Wellbore damage and relatively low permeability were resulting in low injection/withdrawal rates in the 1-acre [4046-M ] pilot in this field. Unchanged, these low rates would extend the pilot life by an unacceptable amount and also result in oil production rates too small for meaningful analysis. Accordingly, the decision was made to fracturestimulate the pilot wells on the basis of reservoir stimulation, which showed that the creation of very short (90 ft [29.5 m] tip-to-tip) fractures would not "harm" evaluation of the pilot's performance.
Normal stimulation practices in this area would not give the control desired for this pilot situation to create a 90-ft-[29.5-m-] long fractures in a formation with a thickness of 100 ft [32.8 m]. The procedure that was developed consisted of measuring bottomhole treating pressure (BHTP) while pumping the pad, using these data to calculate the required sand-laden fluid volume, and then switching directly from pad to heavy sand concentration.
A postappraisal of the treatments showed that BHTP measurement was necessary since the pressure varied from theoretical behavior for each well. After initial pressure increases that were predictable, a critical pressure was reached for each case and the value of this pressure (which governed slurry requirements) varied by 25 % from well to well. The effects of the treatments also were evaluated with postfracture pressure falloff tests (PFOT). The stimulations performed generally were successful (fracture design/PFOT lengths of 156/146, 90/100, 134/150, and 55/20), confirming that it is possible to create short, controlled hydraulic fractures by using the procedure outlined in this paper.
The Salt Creek field is located in the Casper Arch section of central Wyoming and originally was discovered around 1900. Several productive formations are present in the field, but the major producer is the Second Wall Creek formation, which was the target for the micellar pilot. The Second Wall Creek is found at a depth of 2,200 ft [722 m], and current reservoir pressure in the pilot area is 580 psi [4 MPa].
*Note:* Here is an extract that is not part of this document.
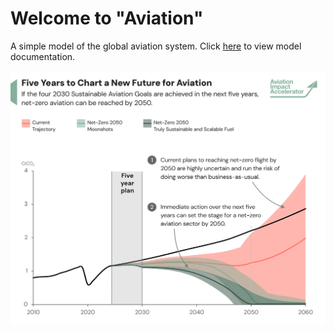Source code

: # Welcome to "Aviation"

A simple model of the global aviation system. Click [here](./aviation.md) to view model documentation.

![Report](./assets/report.svg)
The basic problem being experienced in the pilot was low injection/withdrawal rates caused by relatively low permeability, wellbore damage, and the requirement that wells be operated below formation parting pressure. These low rates were extending the pilot life by an unacceptable amount and would eventually result in oil production rates too low for meaningful interpretation. It was decided that hydraulic fracturing stimulation was the best solution, provided that short, controlled fractures could be created.
Such a decision raises several questions. Theoretically, when a vertical hydraulic fracture is initiated, it will grow as a "penny-shaped" fracture until it encounters some barrier to vertical growth. Since the Second Wall Creek formation is on the order of 100 ft [32.8 m] thick, it would be seemingly difficult to limit fracture length to 90 ft [29.5 m]. Also, borehole televiewer and downhole television logs on offset openhole wells had shown the wells surveyed in the area to be "fractured," although these fractures were not Propped and, thus, not particularly conductive. Given this, the goal was respecified to create a propped fracture of the required length, without regard to the hydraulic length, and then to operate the wells below fracture closure pressure. It also was desired to create a propped fracture that calculated the required length from a standard PFOT analysis.
In similar situations, the industry in the past has used a low-rate, low-viscosity, low-proppant-concentration approach to "dribble-in" a short fracture. However, it was felt this approach did not allow the control needed for this pilot application. Major disadvantages in the prior procedure included the following: (1) inadequate knowledge and poor predictive capabilities concerning proppant settling made it difficult to design fracture length accurately; (2) low-viscosity fluid probably would result in a "triangular"-shaped proppant distribution; and (3) low sand concentration would result in nonuniform and inadequate fracture conductivity. Because of these disadvantages and the need to create precise-length fractures in the pilot area, a somewhat different approach was needed for these stimulations.
The development of this fracturing procedure is presented in detail in the following discussions on "fracturing parameters." The basic idea was to pump a relatively large pad, thus ensuring adequate width, and then to switch directly to a heavy-concentration slurry. Since the fracturing fluid was a crosslinked polymer gel, the proppant would be perfectly suspended for the short pump times involved, thus ensuring vertically uniform conductivity . If fracture height could be determined, then the only major unknown determining propped length would be fracture width. Width is proportional to the net fracturing pressure (BHTP-fracture closure pressure), which is a function of the fluid properties.